Last time I discussed the book Freakonomics and how it described that people do what they are incentivized to do– often to unintended results. Today I’m going to discuss a recently controversial aspect of medical education where Freakonomics applies, namely the USMLE Step 2 CS (Clinical Skills) exam.
In 2004, “the powers that be” (more on who these powers are later) declared it mandatory that all US medical students must pass this newly created clinical skills examination in order to become licensed.
Wait, you may wonder. Were medical students– our future physicians– not being taught clinical skills before 2004? Were medical schools not testing them? As a medical school graduate of the class of 1996, I can assure you that yes, learning clinical skills was part of the medical school curriculum well before the Step 2 CS exam. And yes, my medical school tested me. Repeatedly. And if I didn’t pass these tests, I would not have graduated. And if I didn’t graduate, I couldn’t get licensed. That’s kind of how medical school works.
So why create the “USMLE Step 2 CS” exam, and what is it? In short, it is a standardized assessment of clinical skills. At least, that’s the intention. The implication of standardized testing is that anyone that has passed it has met some minimum ‘standard’ (there’s that word again) of skills and/or knowledge.

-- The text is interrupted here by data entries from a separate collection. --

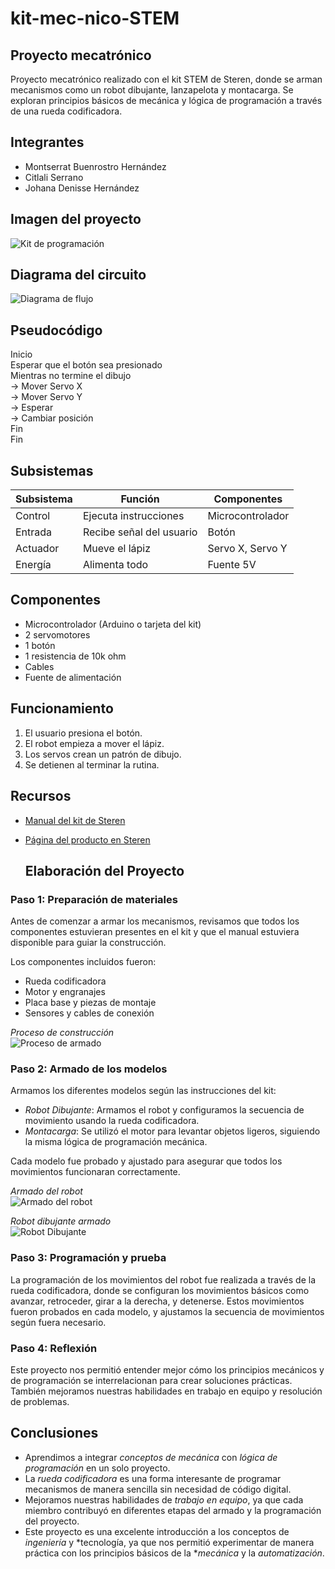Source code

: # kit-mec-nico-STEM

## Proyecto mecatrónico
Proyecto mecatrónico realizado con el kit STEM de Steren, donde se arman mecanismos como un robot dibujante, lanzapelota y montacarga. Se exploran principios básicos de mecánica y lógica de programación a través de una rueda codificadora.
## Integrantes

- Montserrat Buenrostro Hernández  
- Citlali Serrano  
- Johana Denisse Hernández  

## Imagen del proyecto

![Kit de programación](kit%20de%20programaci%C3%B3n.jpeg)

## Diagrama del circuito

![Diagrama de flujo](ruta/a/tu/imagen/diagrama%20de%20flujo.jpeg)


## Pseudocódigo
Inicio  
Esperar que el botón sea presionado  
Mientras no termine el dibujo  
→ Mover Servo X  
→ Mover Servo Y  
→ Esperar  
→ Cambiar posición  
Fin  
Fin

## Subsistemas
| Subsistema        | Función                        | Componentes            |
|-------------------|-------------------------------|------------------------|
| Control           | Ejecuta instrucciones          | Microcontrolador       |
| Entrada           | Recibe señal del usuario       | Botón                  |
| Actuador          | Mueve el lápiz                 | Servo X, Servo Y       |
| Energía           | Alimenta todo                  | Fuente 5V              |

## Componentes
- Microcontrolador (Arduino o tarjeta del kit)
- 2 servomotores
- 1 botón
- 1 resistencia de 10k ohm
- Cables
- Fuente de alimentación

## Funcionamiento
1. El usuario presiona el botón.
2. El robot empieza a mover el lápiz.
3. Los servos crean un patrón de dibujo.
4. Se detienen al terminar la rutina.

## Recursos

- [Manual del kit de Steren](https://descargas.steren.com.mx/K-730-V0.0-instr.pdf)  
- [Página del producto en Steren](https://www.steren.com.mx/kit-para-armar-smartbot.html)

  ## Elaboración del Proyecto

### Paso 1: Preparación de materiales  
Antes de comenzar a armar los mecanismos, revisamos que todos los componentes estuvieran presentes en el kit y que el manual estuviera disponible para guiar la construcción.

Los componentes incluidos fueron:
- Rueda codificadora
- Motor y engranajes
- Placa base y piezas de montaje
- Sensores y cables de conexión
  
*Proceso de construcción*  
![Proceso de armado](proceso.jpeg)

### Paso 2: Armado de los modelos  
Armamos los diferentes modelos según las instrucciones del kit:

- *Robot Dibujante*: Armamos el robot y configuramos la secuencia de movimiento usando la rueda codificadora.
- *Montacarga*: Se utilizó el motor para levantar objetos ligeros, siguiendo la misma lógica de programación mecánica.

Cada modelo fue probado y ajustado para asegurar que todos los movimientos funcionaran correctamente.

*Armado del robot*  
![Armado del robot](armado.jpeg)

*Robot dibujante armado*  
![Robot Dibujante](robot%20dibujante.jpeg)

### Paso 3: Programación y prueba  
La programación de los movimientos del robot fue realizada a través de la rueda codificadora, donde se configuran los movimientos básicos como avanzar, retroceder, girar a la derecha, y detenerse. Estos movimientos fueron probados en cada modelo, y ajustamos la secuencia de movimientos según fuera necesario.

### Paso 4: Reflexión  
Este proyecto nos permitió entender mejor cómo los principios mecánicos y de programación se interrelacionan para crear soluciones prácticas. También mejoramos nuestras habilidades en trabajo en equipo y resolución de problemas.

## Conclusiones

- Aprendimos a integrar *conceptos de mecánica* con *lógica de programación* en un solo proyecto.
- La *rueda codificadora* es una forma interesante de programar mecanismos de manera sencilla sin necesidad de código digital.
- Mejoramos nuestras habilidades de *trabajo en equipo*, ya que cada miembro contribuyó en diferentes etapas del armado y la programación del proyecto.
- Este proyecto es una excelente introducción a los conceptos de *ingeniería* y *tecnología, ya que nos permitió experimentar de manera práctica con los principios básicos de la **mecánica* y la *automatización*.

  

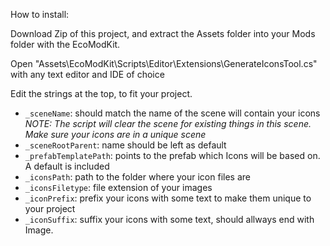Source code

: How to install:

Download Zip of this project, and extract the Assets folder into your Mods folder with the EcoModKit.

Open "Assets\EcoModKit\Scripts\Editor\Extensions\GenerateIconsTool.cs" with any text editor and IDE of choice

Edit the strings at the top, to fit your project.
- `_sceneName`: should match the name of the scene will contain your icons *NOTE: The script will clear the scene for existing things in this scene. Make sure your icons are in a unique scene*
- `_sceneRootParent`: name should be left as default
- `_prefabTemplatePath`: points to the prefab which Icons will be based on. A default is included
- `_iconsPath`: path to the folder where your icon files are
- `_iconsFiletype`: file extension of your images
- `_iconPrefix`: prefix your icons with some text to make them unique to your project
- `_iconSuffix`: suffix your icons with some text, should allways end with Image.
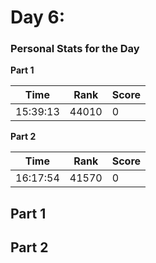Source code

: ﻿# Day 6: 


### Personal Stats for the Day
**Part 1**

 Time                  | Rank | Score 
-----------------------|------|-------
  15:39:13             | 44010 | 0     

**Part 2**

 Time                  | Rank | Score 
-----------------------|------|-------
  16:17:54             | 41570 | 0     


## Part 1


## Part 2

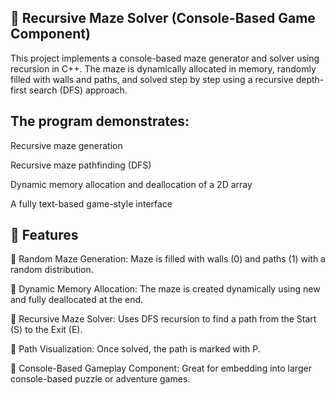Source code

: 🧩 Recursive Maze Solver (Console-Based Game Component)
-------------------------------------------------------

This project implements a console-based maze generator and solver using recursion in C++. The maze is dynamically allocated in memory, randomly filled with walls and paths, and solved step by step using a recursive depth-first search (DFS) approach.

The program demonstrates:
------------------------

Recursive maze generation

Recursive maze pathfinding (DFS)

Dynamic memory allocation and deallocation of a 2D array

A fully text-based game-style interface

🎯 Features
-----------

🔹 Random Maze Generation: Maze is filled with walls (0) and paths (1) with a random distribution.

🔹 Dynamic Memory Allocation: The maze is created dynamically using new and fully deallocated at the end.

🔹 Recursive Maze Solver: Uses DFS recursion to find a path from the Start (S) to the Exit (E).

🔹 Path Visualization: Once solved, the path is marked with P.

🔹 Console-Based Gameplay Component: Great for embedding into larger console-based puzzle or adventure games.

That may sound reasonable, but if there’s any chance that the test doesn’t accomplish that, the entire rationale for the test’s existence falls apart. If you think that isn’t possible– that surely this test is a vigorously proven instrument– think again.
This is not a traditional written pen and paper test. Students are placed in a simulated environment with actors presenting as patients (referred to as “SP’s” on the medical student message boards I’ve lurked on, which I assume stands for ‘simulated patient’). These SP’s are interviewed and examined by the examinees, who are observed (and also filmed, apparently) by some ‘examiner’ and graded based on the interaction. But what exactly are examinees being evaluated on? Things like hand washing, it turns out.
Hand washing has been cited as an important infection control measure, which I do not argue with. I suppose that because of that, it became an important part of the CS exam. I had heard that students basically fail the exam if they don’t wash their hands correctly. The fact you could somehow wash your hands incorrectly– in a setting that didn’t involve sterility like an operating room– on this test sounded too bizarre to be true. But a search on Reddit confirmed that it was true, with one poster saying “I am having a mild freak out. Do I go in and wash my hands THEN shake their hand? Or go in, shake hands, interview then wash hands and do the physical? At my school for our [practice clinical skills exam], I just hit the Purell on my way in and out of the room.” and another commenting “If the patient on the CS exam is stable and not in distress or pain, how would you keep the introductory flow going when going straight to washing your hands? You would walk past them to the sink, wash your hands and then shake their hands or no shake? I could see how you do that while talking and then going to shake their hands but I think it’s most important before the actual physical examination from what I’ve been reading.” Wow. And I thought medical school was bad when I went through it over 20 years ago WITHOUT having to deal with yet another high-stakes exam nit-picking when/how I should wash my hands or if hand-sanitizer was good enough.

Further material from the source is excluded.